ASSIGNED TASK:
Filter the listing below, keeping only the lines with the word "right".

DATA SHOWN:
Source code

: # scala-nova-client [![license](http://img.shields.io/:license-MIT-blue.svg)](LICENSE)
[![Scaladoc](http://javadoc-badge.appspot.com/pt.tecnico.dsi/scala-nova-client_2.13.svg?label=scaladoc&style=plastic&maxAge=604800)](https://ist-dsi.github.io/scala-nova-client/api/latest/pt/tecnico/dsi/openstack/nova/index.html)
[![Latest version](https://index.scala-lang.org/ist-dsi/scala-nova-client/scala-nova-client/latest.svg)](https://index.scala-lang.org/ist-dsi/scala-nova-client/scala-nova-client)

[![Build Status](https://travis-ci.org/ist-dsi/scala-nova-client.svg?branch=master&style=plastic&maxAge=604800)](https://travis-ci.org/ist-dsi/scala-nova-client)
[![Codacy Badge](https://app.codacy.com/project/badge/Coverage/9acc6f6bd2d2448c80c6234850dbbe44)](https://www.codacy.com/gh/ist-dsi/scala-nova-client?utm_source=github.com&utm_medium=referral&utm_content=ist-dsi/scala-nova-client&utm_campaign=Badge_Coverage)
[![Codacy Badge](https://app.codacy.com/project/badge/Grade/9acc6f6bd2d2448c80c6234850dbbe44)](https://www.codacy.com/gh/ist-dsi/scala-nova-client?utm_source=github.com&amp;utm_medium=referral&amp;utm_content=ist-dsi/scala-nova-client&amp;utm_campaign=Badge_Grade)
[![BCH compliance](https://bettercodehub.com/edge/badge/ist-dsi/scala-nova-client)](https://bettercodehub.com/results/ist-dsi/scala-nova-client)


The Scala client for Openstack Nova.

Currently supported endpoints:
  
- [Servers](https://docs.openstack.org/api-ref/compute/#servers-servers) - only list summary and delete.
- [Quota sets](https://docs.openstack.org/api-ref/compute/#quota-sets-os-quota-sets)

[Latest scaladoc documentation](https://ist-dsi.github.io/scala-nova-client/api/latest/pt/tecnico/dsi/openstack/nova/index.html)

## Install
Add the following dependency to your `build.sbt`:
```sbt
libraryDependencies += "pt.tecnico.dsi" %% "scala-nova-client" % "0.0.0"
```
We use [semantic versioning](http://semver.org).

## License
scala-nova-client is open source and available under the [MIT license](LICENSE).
---
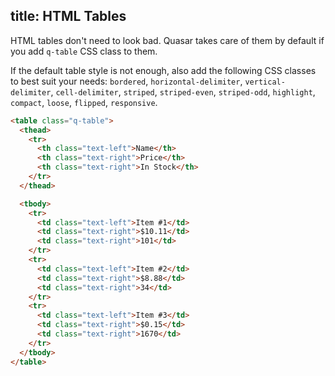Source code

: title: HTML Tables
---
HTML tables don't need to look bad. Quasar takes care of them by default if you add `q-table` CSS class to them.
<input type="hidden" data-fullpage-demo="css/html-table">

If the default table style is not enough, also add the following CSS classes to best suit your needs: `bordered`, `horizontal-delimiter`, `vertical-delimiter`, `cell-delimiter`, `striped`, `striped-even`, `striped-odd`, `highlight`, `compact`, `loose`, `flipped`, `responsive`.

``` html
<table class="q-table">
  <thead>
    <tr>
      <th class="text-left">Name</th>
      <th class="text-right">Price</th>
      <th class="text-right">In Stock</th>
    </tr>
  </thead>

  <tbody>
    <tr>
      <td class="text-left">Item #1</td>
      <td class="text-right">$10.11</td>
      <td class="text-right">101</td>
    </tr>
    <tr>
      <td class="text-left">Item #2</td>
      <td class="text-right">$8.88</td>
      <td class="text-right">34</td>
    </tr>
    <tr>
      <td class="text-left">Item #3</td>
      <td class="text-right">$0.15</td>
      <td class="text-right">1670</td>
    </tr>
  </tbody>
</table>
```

EXPECTED ANSWER:
      <th class="text-right">Price</th>
      <th class="text-right">In Stock</th>
      <td class="text-right">$10.11</td>
      <td class="text-right">101</td>
      <td class="text-right">$8.88</td>
      <td class="text-right">34</td>
      <td class="text-right">$0.15</td>
      <td class="text-right">1670</td>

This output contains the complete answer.